**Input data**.
━━━━━━

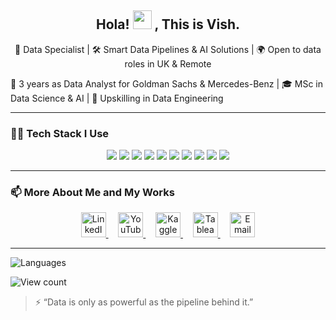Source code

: <h2 align="center">Hola! <img src="https://media.giphy.com/media/hvRJCLFzcasrR4ia7z/giphy.gif" width="30px"> , This is Vish.</h2>
<p align="center">
  <p align="center">
  🚀 Data Specialist | 🛠️ Smart Data Pipelines & AI Solutions | 🌍 Open to data roles in UK & Remote
</p>

</p>

<p>
💼 3 years as Data Analyst for Goldman Sachs & Mercedes-Benz | 🎓 MSc in Data Science & AI | 🚀 Upskilling in Data Engineering
</p>

---

### 🧑‍💻 Tech Stack I Use

<p align="center">
  <img src="https://img.shields.io/badge/Python-3776AB?style=flat&logo=python&logoColor=white"/>
  <img src="https://img.shields.io/badge/Selenium-43B02A?style=flat&logo=selenium&logoColor=white"/>
  <img src="https://img.shields.io/badge/BeautifulSoup-8C8C8C?style=flat&logo=beautifulsoup&logoColor=white"/>
  <img src="https://img.shields.io/badge/Pandas-150458?style=flat&logo=pandas&logoColor=white"/>
  <img src="https://img.shields.io/badge/OpenAI_Gym-000000?style=flat&logo=openai&logoColor=white"/>
  <img src="https://img.shields.io/badge/PowerBI-F2C811?style=flat&logo=powerbi&logoColor=black"/>
  <img src="https://img.shields.io/badge/Tableau-E97627?style=flat&logo=tableau&logoColor=white"/>
  <img src="https://img.shields.io/badge/Streamlit-FF4B4B?style=flat&logo=streamlit&logoColor=white"/>
  <img src="https://img.shields.io/badge/GitHub-181717?style=flat&logo=github&logoColor=white"/>
  <img src="https://img.shields.io/badge/SQL-4479A1?style=flat&logo=mysql&logoColor=white"/>
</p>

---

### 📫 More About Me and My Works

<p align="center">
  <a href="https://www.linkedin.com/in/vishnupriyan-/" target="_blank" title="LinkedIn">
    <img src="https://cdn.jsdelivr.net/gh/devicons/devicon/icons/linkedin/linkedin-original.svg" alt="LinkedIn" width="40" height="40"/>
  </a>
  &nbsp;&nbsp;&nbsp;
  <a href="https://www.youtube.com/c/vishnupriyanFilms/videos" target="_blank" title="YouTube">
    <img src="https://img.icons8.com/color/48/000000/youtube-play.png" alt="YouTube" width="40" height="40"/>
  </a>
  &nbsp;&nbsp;&nbsp;
  <a href="https://www.kaggle.com/vishnupriyan7" target="_blank" title="Kaggle">
    <img src="https://www.vectorlogo.zone/logos/kaggle/kaggle-icon.svg" alt="Kaggle" width="40" height="40"/>
  </a>
  &nbsp;&nbsp;&nbsp;
  <a href="https://public.tableau.com/app/profile/vishnupriyan.t.v/vizzes" target="_blank" title="Tableau">
    <img src="https://img.icons8.com/windows/32/FFFFFF/tableau-software.png" alt="Tableau" width="40" height="40"/>
  </a>
  </a>
  &nbsp;&nbsp;&nbsp;
  <a href="mailto:vishnupriyantvijayan@gmail.com" target="_blank" title = "Gmail">
    <img src="https://img.icons8.com/ios-filled/50/ffffff/new-post.png" alt="Email" width="40" height="40"/>
  </a>
</p>

---
![Languages](https://github-readme-stats.vercel.app/api/top-langs/?username=vishnupriyan123&layout=compact&theme=dark)

![View count](https://komarev.com/ghpvc/?username=vishnupriyan123)

> ⚡ “Data is only as powerful as the pipeline behind it.”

━━━━━━

**Instructions for the task**.
Within the data above, tally every line that has "YouTube" in it. Answer with the number only.

**Problem solution**.
2